[Records from a data source]
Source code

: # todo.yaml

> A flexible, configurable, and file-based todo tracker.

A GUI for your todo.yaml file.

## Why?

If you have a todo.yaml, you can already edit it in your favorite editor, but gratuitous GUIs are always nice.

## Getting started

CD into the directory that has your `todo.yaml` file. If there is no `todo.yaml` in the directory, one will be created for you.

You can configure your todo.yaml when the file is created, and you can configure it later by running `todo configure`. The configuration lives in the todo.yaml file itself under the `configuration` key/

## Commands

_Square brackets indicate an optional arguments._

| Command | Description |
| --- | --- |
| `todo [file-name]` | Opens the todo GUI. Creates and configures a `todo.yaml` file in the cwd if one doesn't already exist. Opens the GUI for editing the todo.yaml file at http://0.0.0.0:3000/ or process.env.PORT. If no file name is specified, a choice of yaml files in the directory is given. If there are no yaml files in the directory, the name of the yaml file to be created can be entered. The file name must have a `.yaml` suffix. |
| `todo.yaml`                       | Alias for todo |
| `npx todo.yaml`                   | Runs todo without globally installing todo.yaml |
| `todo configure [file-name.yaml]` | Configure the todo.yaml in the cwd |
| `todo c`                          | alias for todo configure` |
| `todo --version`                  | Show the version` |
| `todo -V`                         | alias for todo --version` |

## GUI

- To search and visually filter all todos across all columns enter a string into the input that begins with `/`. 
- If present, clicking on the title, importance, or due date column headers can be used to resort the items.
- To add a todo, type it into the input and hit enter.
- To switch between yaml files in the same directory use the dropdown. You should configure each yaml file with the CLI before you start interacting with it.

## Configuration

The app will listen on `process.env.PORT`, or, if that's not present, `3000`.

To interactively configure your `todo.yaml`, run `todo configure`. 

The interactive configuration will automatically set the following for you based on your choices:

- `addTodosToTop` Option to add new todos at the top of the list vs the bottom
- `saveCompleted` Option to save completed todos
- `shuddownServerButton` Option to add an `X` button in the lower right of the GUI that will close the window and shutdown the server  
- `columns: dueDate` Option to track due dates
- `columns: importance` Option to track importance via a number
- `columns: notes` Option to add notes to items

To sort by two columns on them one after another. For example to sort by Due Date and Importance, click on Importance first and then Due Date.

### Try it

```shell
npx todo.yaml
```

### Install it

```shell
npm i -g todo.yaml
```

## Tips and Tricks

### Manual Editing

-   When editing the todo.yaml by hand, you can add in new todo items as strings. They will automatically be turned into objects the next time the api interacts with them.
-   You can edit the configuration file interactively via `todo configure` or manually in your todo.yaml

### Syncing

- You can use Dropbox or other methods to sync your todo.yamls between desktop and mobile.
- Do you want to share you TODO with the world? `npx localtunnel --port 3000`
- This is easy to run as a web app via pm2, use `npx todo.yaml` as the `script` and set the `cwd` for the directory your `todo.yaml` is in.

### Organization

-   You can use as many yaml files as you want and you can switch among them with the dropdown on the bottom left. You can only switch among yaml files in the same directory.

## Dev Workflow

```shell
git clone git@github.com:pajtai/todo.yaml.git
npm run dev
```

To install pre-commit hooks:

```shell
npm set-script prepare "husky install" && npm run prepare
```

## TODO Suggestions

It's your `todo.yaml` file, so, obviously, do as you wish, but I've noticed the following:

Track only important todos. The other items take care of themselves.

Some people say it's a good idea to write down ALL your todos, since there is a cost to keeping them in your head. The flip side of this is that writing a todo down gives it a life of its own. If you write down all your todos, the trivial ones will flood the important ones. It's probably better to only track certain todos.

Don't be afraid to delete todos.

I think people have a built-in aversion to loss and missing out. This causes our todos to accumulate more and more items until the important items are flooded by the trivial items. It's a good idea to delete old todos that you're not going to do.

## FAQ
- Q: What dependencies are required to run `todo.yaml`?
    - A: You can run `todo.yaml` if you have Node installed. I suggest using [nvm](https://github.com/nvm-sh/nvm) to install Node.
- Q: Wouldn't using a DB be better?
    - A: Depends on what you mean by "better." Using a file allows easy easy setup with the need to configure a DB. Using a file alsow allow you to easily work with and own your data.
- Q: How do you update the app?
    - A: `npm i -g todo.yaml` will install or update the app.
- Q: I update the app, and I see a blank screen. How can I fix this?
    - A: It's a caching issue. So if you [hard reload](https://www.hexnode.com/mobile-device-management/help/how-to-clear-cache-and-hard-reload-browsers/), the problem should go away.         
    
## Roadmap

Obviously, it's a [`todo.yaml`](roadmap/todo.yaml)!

### WORK ITEM
In the data above, find the line that contains "- A: Depends" and the line that contains "- A: It's a". Repeat exactly those lines and every line between them, and only those.

### WRITTEN RESPONSE
    - A: Depends on what you mean by "better." Using a file allows easy easy setup with the need to configure a DB. Using a file alsow allow you to easily work with and own your data.
- Q: How do you update the app?
    - A: `npm i -g todo.yaml` will install or update the app.
- Q: I update the app, and I see a blank screen. How can I fix this?
    - A: It's a caching issue. So if you [hard reload](https://www.hexnode.com/mobile-device-management/help/how-to-clear-cache-and-hard-reload-browsers/), the problem should go away.         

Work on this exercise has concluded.